Sunday, November 11, 2012

Song #296 of 9999 - Help! by The Beatles

Song #296 of 9999 

Title: Help!
Artist: The Beatles
Year: 1965
Album: Help!

It's hard to look at 1965 and not write about The Beatles. Consider this: 1) The Beatles released two albums in 1965, Help! and Rubber Soul; 2) these records included the songs "Help!," "Ticket to Ride," "You're Going to Lose That Girl," "Yesterday," "You've Got to Hide Your Love Away," "Drive My Car," "Norwegian Wood," "Michelle," "Nowhere Man," and "In My Life"; 3) they released their second successful film; and 4) they completed a sold-out 10-city U.S. stadium tour infamous for the noise levels created by hysterical fans. By any standard, this is probably the most prolific year in the life of any pop band ever.

Which makes it really difficult to choose a song to write about unless I want my blog to be monopolized by The Beatles (I don't). "Help!" has always intrigued me because it's a song that seems to turn standard pop song structure on its head a little bit. The song opens with what sounds like the chorus ("Help! I need somebody!"). We get the title and the hook, but it turns out to be little more than an intro because the section never returns. The chorus that's inserted between the verses later in the song is longer and doesn't include the rousing "Help!" shout.

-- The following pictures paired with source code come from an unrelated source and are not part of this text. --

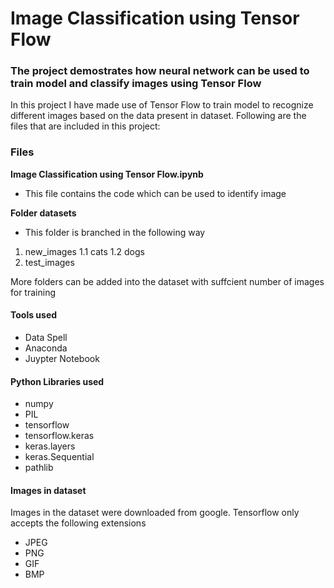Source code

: # Image Classification using Tensor Flow
### The project demostrates how neural network can be used to train model and classify images using Tensor Flow

In this project I have made use of Tensor Flow to train model to recognize different images based on the data present in dataset. Following are the files that are included in this project:

### Files
**Image Classification using Tensor Flow.ipynb**
- This file contains the code which can be used to identify image

**Folder datasets**
- This folder is branched in the following way
1. new_images
  1.1 cats
  1.2 dogs
2. test_images

More folders can be added into the dataset with suffcient number of images for training

#### Tools used
- Data Spell
- Anaconda
- Juypter Notebook

#### Python Libraries used
- numpy
- PIL
- tensorflow
- tensorflow.keras
- keras.layers
- keras.Sequential
- pathlib

#### Images in dataset
Images in the dataset were downloaded from google. Tensorflow only accepts the following extensions 
- JPEG 
- PNG 
- GIF 
- BMP
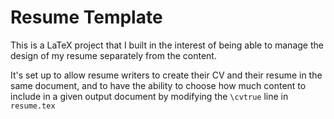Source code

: # Resume Template

This is a LaTeX project that I built in the interest of being able to manage the design of my resume separately from the content.

It's set up to allow resume writers to create their CV and their resume in the same document, and to have the ability to choose how much content to include in a given output document by modifying the `\cvtrue` line in `resume.tex`
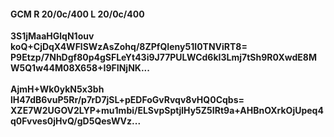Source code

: #### GCM R 20/0c/400 L 20/0c/400
**3S1jMaaHGlqN1ouv**<br/>**koQ+CjDqX4WFlSWzAsZohq/8ZPfQIeny51I0TNViRT8=**<br/>**P9Etzp/7NhDgf80p4gSFLeYt43i9J77PULWCd6kI3Lmj7tSh9R0XwdE8MW5Q1w44M08X658+I9FINjNK...**<br/><br/>
**AjmH+Wk0ykN5x3bh**<br/>**lH47dB6vuP5Rr/p7rD7jSL+pEDFoGvRvqv8vHQ0Cqbs=**<br/>**XZE7W2UGOV2LYP+mu1mbi/ELSvpSptjlHy5Z5IRt9a+AHBnOXrkOjUpeq4q0Fvves0jHvQ/gD5QesWVz...**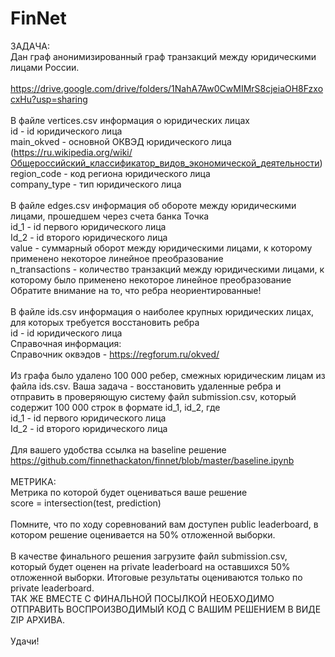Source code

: # FinNet 

ЗАДАЧА:<br>
Дан граф анонимизированный граф транзакций между юридическими лицами России.<br><br>
https://drive.google.com/drive/folders/1NahA7Aw0CwMIMrS8cjeiaOH8FzxocxHu?usp=sharing <br><br>
В файле vertices.csv информация о юридических лицах<br>
id - id юридического лица <br>
main_okved - основной ОКВЭД юридического лица (https://ru.wikipedia.org/wiki/Общероссийский_классификатор_видов_экономической_деятельности) <br>
region_code - код региона юридического лица <br>
company_type - тип юридического лица <br><br>
В файле edges.csv информация об обороте между юридическими лицами, прошедшем через счета банка Точка <br>
id_1 - id первого юридического лица <br>
Id_2 - id второго юридического лица <br>
value - суммарный оборот между юридическими лицами, к которому применено некоторое линейное преобразование <br>
n_transactions - количество транзакций между юридическими лицами, к которому было применено некоторое линейное преобразование <br>
Обратите внимание на то, что ребра неориентированные!<br><br> 
В файле ids.csv информация о наиболее крупных юридических лицах, для которых требуется восстановить ребра <br>
id - id юридического лица <br>
Справочная информация: <br>
Справочник оквэдов - https://regforum.ru/okved/ <br><br>
Из графа было удалено 100 000 ребер, смежных юридическим лицам из файла ids.csv. Ваша задача - восстановить удаленные ребра и отправить в проверяющую систему файл submission.csv, который содержит 100 000 строк в формате id_1, id_2, где <br>
id_1 - id первого юридического лица <br>
Id_2 - id второго юридического лица <br><br>
Для вашего удобства ссылка на baseline решение https://github.com/finnethackaton/finnet/blob/master/baseline.ipynb <br><br>
МЕТРИКА: <br>
Метрика по которой будет оцениваться ваше решение <br>
score = intersection(test, prediction) <br><br>
Помните, что по ходу соревнований вам доступен public leaderboard, в котором решение оценивается на 50% отложенной выборки.<br>  
В качестве финального решения загрузите файл submission.csv, который будет оценен на private leaderboard на оставшихся 50% отложенной выборки. Итоговые результаты оцениваются только по private leaderboard. <br>
ТАК ЖЕ ВМЕСТЕ С ФИНАЛЬНОЙ ПОСЫЛКОЙ НЕОБХОДИМО ОТПРАВИТЬ ВОСПРОИЗВОДИМЫЙ КОД С ВАШИМ РЕШЕНИЕМ В ВИДЕ ZIP АРХИВА.  <br><br>
Удачи!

A closer analysis reveals that these two sections have more in common than is obvious just by listening. As it turns out, the intro and the chorus have the exact same chord progression with a different harmonic rhythm (the rate at which the chord changes). The intro gives one full measure to each chord:

Bm (Help! I need some body)
G (Help! Not just anybody)
E7 (Help! You know I need someone)
A (Help!)
 while the chorus gives two:

Bm (Help me if you can I'm feeling...) | Bm (...down/And I...) 
G ( appreciate you being...) | G (...round) 
E7 (Help me get my feet back on the...) |E7 (...ground/Won't you...)
A (...please please help...) | A (

The vocal melody helps to mask this common progression as Lennon emphasizes notes that fall outside the chords for the first two lines of the chorus ("Help me if you can" is sung on E over B Minor, while "do appreciate you" is sung on an E over G Major). During the intro, the melody and vocal harmonies strictly adhere to the notes contained in the chords. 

And of course, these deep-rooted observations ignore some of the really cool surface details of the song, particularly the wonderful descant melody sung by Paul and George during the verses and the descending bass/guitar line that connects the chords in both the intro and chorus. Structurally and harmonically, "Help!" turns out to be much more complex than meets the ear.